*** Begin section ***

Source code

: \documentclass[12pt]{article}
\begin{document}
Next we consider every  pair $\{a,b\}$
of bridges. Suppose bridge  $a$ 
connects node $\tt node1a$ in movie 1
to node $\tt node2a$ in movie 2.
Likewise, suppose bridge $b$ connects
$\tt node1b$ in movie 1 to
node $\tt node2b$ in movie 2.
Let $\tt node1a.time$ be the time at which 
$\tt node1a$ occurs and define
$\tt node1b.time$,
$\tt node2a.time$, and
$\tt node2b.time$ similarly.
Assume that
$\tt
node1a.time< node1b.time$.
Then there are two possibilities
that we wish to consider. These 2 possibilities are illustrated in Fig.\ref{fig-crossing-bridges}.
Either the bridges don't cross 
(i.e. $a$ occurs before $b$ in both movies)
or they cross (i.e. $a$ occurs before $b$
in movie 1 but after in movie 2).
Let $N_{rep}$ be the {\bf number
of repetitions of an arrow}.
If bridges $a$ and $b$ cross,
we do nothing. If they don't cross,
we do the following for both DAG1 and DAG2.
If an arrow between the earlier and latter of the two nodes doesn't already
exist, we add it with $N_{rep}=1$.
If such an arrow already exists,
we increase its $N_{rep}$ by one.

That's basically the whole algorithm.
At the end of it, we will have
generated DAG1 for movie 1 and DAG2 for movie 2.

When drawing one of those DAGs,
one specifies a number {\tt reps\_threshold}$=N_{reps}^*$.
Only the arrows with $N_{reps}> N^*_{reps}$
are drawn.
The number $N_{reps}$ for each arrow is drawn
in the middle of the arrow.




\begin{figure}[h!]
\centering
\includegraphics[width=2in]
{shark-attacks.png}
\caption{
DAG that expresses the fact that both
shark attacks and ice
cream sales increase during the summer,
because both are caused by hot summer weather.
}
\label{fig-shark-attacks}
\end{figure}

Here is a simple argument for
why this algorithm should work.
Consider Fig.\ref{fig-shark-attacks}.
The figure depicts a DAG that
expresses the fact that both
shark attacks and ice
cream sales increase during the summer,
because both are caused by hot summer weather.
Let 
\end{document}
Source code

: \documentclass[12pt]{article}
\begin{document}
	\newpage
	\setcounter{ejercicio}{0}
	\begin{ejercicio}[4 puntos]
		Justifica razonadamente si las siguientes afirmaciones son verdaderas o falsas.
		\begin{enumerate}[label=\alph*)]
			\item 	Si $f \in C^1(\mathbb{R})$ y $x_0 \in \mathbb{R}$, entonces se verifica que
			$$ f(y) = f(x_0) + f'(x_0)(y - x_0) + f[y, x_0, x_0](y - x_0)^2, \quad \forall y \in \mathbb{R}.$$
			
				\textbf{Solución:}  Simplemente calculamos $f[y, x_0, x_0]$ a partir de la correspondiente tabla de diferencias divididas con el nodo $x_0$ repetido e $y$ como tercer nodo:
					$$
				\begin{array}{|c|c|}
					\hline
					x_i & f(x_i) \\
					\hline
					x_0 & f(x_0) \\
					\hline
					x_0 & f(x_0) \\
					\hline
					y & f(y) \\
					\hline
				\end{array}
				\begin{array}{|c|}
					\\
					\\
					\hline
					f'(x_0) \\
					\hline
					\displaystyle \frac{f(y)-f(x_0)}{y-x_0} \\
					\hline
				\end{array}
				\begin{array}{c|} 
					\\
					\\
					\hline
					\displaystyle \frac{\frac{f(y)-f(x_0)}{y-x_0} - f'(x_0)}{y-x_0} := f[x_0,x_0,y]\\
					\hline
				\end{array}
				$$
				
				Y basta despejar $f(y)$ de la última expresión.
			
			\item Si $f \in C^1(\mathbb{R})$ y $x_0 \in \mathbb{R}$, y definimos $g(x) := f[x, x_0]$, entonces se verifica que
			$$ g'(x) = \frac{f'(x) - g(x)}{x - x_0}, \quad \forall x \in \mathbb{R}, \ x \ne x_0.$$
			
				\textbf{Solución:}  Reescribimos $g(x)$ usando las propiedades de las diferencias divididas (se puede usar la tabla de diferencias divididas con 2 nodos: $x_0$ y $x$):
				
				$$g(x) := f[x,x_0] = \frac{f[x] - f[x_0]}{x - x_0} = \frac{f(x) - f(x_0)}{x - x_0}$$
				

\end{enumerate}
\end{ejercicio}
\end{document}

*** End section ***
*** Begin section ***

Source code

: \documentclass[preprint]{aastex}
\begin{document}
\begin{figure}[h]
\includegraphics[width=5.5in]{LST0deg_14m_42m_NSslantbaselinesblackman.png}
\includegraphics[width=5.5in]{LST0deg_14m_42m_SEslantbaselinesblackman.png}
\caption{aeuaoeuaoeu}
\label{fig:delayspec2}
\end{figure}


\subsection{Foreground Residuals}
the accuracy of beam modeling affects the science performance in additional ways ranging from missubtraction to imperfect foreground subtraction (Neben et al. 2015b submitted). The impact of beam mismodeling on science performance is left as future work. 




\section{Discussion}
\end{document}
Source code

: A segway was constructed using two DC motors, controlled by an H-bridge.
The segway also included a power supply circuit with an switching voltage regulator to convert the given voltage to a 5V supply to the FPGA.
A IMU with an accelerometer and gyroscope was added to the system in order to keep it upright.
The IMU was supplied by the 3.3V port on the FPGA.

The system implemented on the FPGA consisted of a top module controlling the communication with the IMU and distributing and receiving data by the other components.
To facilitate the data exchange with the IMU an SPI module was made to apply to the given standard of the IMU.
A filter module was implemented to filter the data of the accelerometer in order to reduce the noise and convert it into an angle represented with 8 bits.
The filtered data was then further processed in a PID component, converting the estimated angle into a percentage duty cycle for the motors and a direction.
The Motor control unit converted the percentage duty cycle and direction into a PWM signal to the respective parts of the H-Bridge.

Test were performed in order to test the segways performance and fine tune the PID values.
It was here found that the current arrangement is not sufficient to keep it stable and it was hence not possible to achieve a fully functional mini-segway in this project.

*** End section ***

## Action item
Copy the lines above exactly. Start with the line containing "The segway also", end with the line containing "The IMU was", and include both.

## Exercise solution
The segway also included a power supply circuit with an switching voltage regulator to convert the given voltage to a 5V supply to the FPGA.
A IMU with an accelerometer and gyroscope was added to the system in order to keep it upright.
The IMU was supplied by the 3.3V port on the FPGA.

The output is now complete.